Design Thinking: How to Frame the Problem

How do you frame the problem during a design sprint?

The entire first day of a Design Sprint focuses on understanding the problem and its nuances. This first step is significantly important in that the stages following rely on it fully to achieve success. Not only is it about finding the right problem that can be effectively resolved by the Design Sprint, but also positioning it to be confronted directly, based on prioritizing criteria such as cost, time, impact, and any other relevant parameters.

Drafting an accurate and concise problem statement is key. Breaking down the wording and clarifying the positioning of the problem is important to demonstrate clarity, removing nuances that could lead to multiple interpretations.

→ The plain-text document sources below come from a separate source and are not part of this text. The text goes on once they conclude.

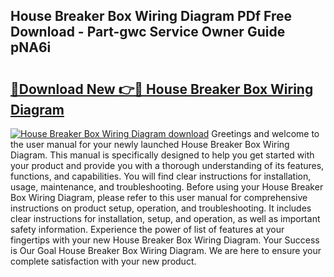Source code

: ## House Breaker Box Wiring Diagram PDf Free Download - Part-gwc Service Owner Guide pNA6i

# <h2><a href="http://dfm9ex.blite.top/?on=House+Breaker+Box+Wiring+Diagram">🔗Download New 👉🔴 House Breaker Box Wiring Diagram</a></h2>

[![House Breaker Box Wiring Diagram download](https://i.imgur.com/lujVjoI.png)](http://dfm9ex.blite.top/?on=House+Breaker+Box+Wiring+Diagram)
Greetings and welcome to the user manual for your newly launched House Breaker Box Wiring Diagram. This manual is specifically designed to help you get started with your product and provide you with a thorough understanding of its features, functions, and capabilities. You will find clear instructions for installation, usage, maintenance, and troubleshooting. Before using your House Breaker Box Wiring Diagram, please refer to this user manual for comprehensive instructions on product setup, operation, and troubleshooting. It includes clear instructions for installation, setup, and operation, as well as important safety information. Experience the power of list of features at your fingertips with your new House Breaker Box Wiring Diagram. Your Success is Our Goal House Breaker Box Wiring Diagram. We are here to ensure your complete satisfaction with your new product.
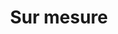 ---
title: Sur mesure
description: "Un emballage personnalisé aide votre produit à se démarquer. Ajoutez votre marque à tout ce que vous vendez avec un emballage personnalisé de Performance Plastics."
lead: "Nous proposons des solutions sur mesure pour répondre à vos besoins et nous vous aidons de l'idée au produit fini. Faites défiler vers le bas pour un guide étape par étape et contactez-nous pour obtenir une consultation."
excludeFromCategory: true
layout: "layouts/custom-packaging.html"
step1:
  title: "Choisissez un matériau"
  description: Certains matériaux sont mieux adaptés à votre produit. Le matériau définira la durabilité globale, l'endurance et les caractéristiques de l'emballage. Notre équipe est là pour vous aider à choisir le matériau le plus approprié. Notez que certains types d'emballage ne sont disponibles que pour des types de matériaux spécifiques.
  materials:
    - label: "PP | Polypropylène"
      id: pp
      description: Les sacs en polypropylène (PP) sont transparents et résistants aux perforations. Ceux-ci offrent un moyen efficace et simple de protéger et de stocker divers produits alimentaires. Ces sacs sont une excellente solution pour préserver la fraîcheur de vos produits en empêchant l'humidité de s'infiltrer.
    - label: "HDPE | Polyéthylène de haute densité​"
      id: hd
      description: Les sacs en polyéthylène haute densité (HDPE) sont plus résistants que d'autres à une épaisseur inférieure grâce à la densité du matériau. Ces sacs coûtent le moins cher par sac car moins de matériau est utilisé. Le HDPE est un matériau sans additif. Ce matériau a également les meilleures propriétés de rétention d'humidité ce qui en fait un excellent choix pour stocker vos produits.
    - label: "LDPE | Polyéthylène de basse densité"
      id: ld
      description: Les sacs en polyéthylène de basse densité (LDPE) sont des emballages de haute qualité à un prix raisonnable. Le LDPE est flexible en termes de taille, de couleur et de style. Ce matériau est souple, mais aussi durable et résistant à la plupart des composés caustiques. Les sacs en LDPE peuvent être utilisés pour stocker des pièces de machines ou emballer des produits surgelés.
    - label: "NY/PE | Nylon / Polyéthylène"
      id: laminates
      description: Les plastique stratifié en nylon ou polyéthylène sont utilisés pour produire des sacs sous vide de qualité alimentaire. Les sacs sous vide aident à prolonger la durée de conservation d'une variété de produits. Ils offrent une excellente barrière de protection et gardent l'humidité en dehors de l'emballage.
step2:
  title: "Choisissez entre neutre ou imprimé"
  description: Pour les PMEs ou ceux qui cherchent à s'en tenir à un look minimaliste, l'emballage neutre peut être l'option la plus appropriée. C'est une option abordable sans frais d'impression supplémentaires. Cependant pour vous démarquer de la concurrence, les emballages imprimés sont la meilleur option. Qu'il s'agisse d'un simple logo ou d'une solution entièrement sur mesure, l'emballage personnalisé rend votre produit mémorable.
  plain:
    label: Emballage neutre
    image: src/assets/images/plain-packaging.png
  printed:
    label: Emballage imprimé
    image: src/assets/images/printed-packaging.png
step3:
  title: "Choisissez un type d'emballage"
  description:
  types:
    - label: Sac à joint inférieur
      image: src/assets/images/flat-bottom-seal.png
    - label: Sac à joint inférieur avec soufflet
      image: src/assets/images/gusseted-bottom-seal.png
    - label: Sac avec ruban adhésif
      image: src/assets/images/bag-with-adhesive-tape.png
    - label: En-tête scellé avec trou d'accrochage
      image: src/assets/images/sealed-header-with-hang-hole.png
    - label: Sac à joint central
      image: src/assets/images/flat-center-seal.png
    - label: Sac à joint central avec soufflet
      image: src/assets/images/gusseted-center-seal.png
    - label: Sac à 3 joints latéraux
      image: src/assets/images/3-side-seal.png
    - label: Sac à pli central
      image: src/assets/images/center-fold.png
    - label: Pochette
      image: src/assets/images/stand-up-pouch.png
    - label: Sac à manches
      image: src/assets/images/vest-bag.png
    - label: Sac à poignée découpée
      image: src/assets/images/die-cut-bag.png
    - label: Sac en rouleau
      image: src/assets/images/bag-on-roll.png
primaryCTA:
  title: "Service d'illustrations"
  summary: "Si vous souhaitez un produit imprimé, vous pouvez apporter votre propre illustration ou consulter notre designer pour étoffer votre idée et créer un produit accrocheur qui fera ressortir votre produit."
  buttonText: "Demande d'info<span class='visually-hidden'> sur le service d'illustrations.</span>"
  buttonUrl: "/fr/contact"
---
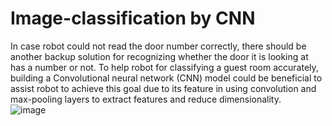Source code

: # Image-classification by CNN
In case robot could not read the door number correctly, there should be another backup solution for recognizing whether the door it is looking at has a number or not. To help robot for classifying a guest room accurately, building a Convolutional neural network (CNN) model could be beneficial to assist robot to achieve this goal due to its feature in using convolution and max-pooling layers to extract features and reduce dimensionality.  
![image](https://user-images.githubusercontent.com/103509243/183139321-5aa375f7-4372-442f-8ae5-3898691a0d96.png)

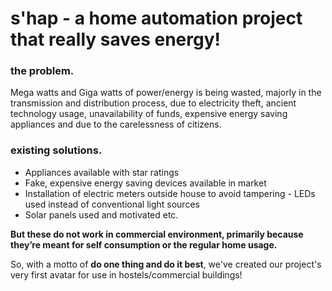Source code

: # s'hap - a home automation project that really saves energy!

### the problem.
Mega watts and Giga watts of power/energy is being wasted, majorly in the transmission and distribution process, due to electricity theft, ancient technology usage, unavailability of funds, expensive energy saving appliances and due to the carelessness of citizens.

### existing solutions.
- Appliances available with star ratings
- Fake, expensive energy saving devices available in market
- Installation of electric meters outside house to avoid tampering - LEDs used instead of conventional light sources
- Solar panels used and motivated etc.

**But these do not work in commercial environment, primarily because they’re meant for self consumption or the regular home usage.**

So, with a motto of **do one thing and do it best**, we've created our project's very first avatar for use in hostels/commercial buildings!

Utilizing the 'How Might We' phrase while brainstorming helps determine potential subsets of the entire problem, giving insight to best approaches that may take effect down the line.

The major pivot point to avoid failure in the Design Thinking Process is the degree of specificity in the problem statement. Ambiguity is no ally during this process. It does not open parameters up to more solutions. It only leads to unnecessary time wasted on inapplicable solutions. One of the many ways to approach defining a specific problem is to identify the many who's, what's, and why's that exist in the space around the issue, such as asking:

  • Who is affected?
  • Who fully understands the problem?
  • What are the business needs?
  • What are the goals?
  • What is affected or impacted?
  • What are the contributing strengths and weaknesses?
  • What has been tried?
  • Why this problem? Is it worth it?
  • Why has this issue persisted? Has anything prevented a solution or amplified it?
  • How are people currently achieving their goals?

These questions serve the purpose of prioritizing the problems to solve first and positioning them for stakeholder buy-in. Moving forward with client value and business priorities in mind will justify your decisions, especially resonating when qualifying necessary time and resources.

All this preparatory work in framing the problem sets up the following steps and decisions, such as the very important task of assembling the right team. Having the qualified background knowledge and experience available makes all the difference in the accuracy of the work and the amount of time spent doing so. Subject Matter Experts, also known as SMEs, are key in providing extremely helpful insight. These highly specialized individuals can share their expertise and perspective, shedding light on unseen details and flushing out processes for potential obstacles informed by their unique points of view.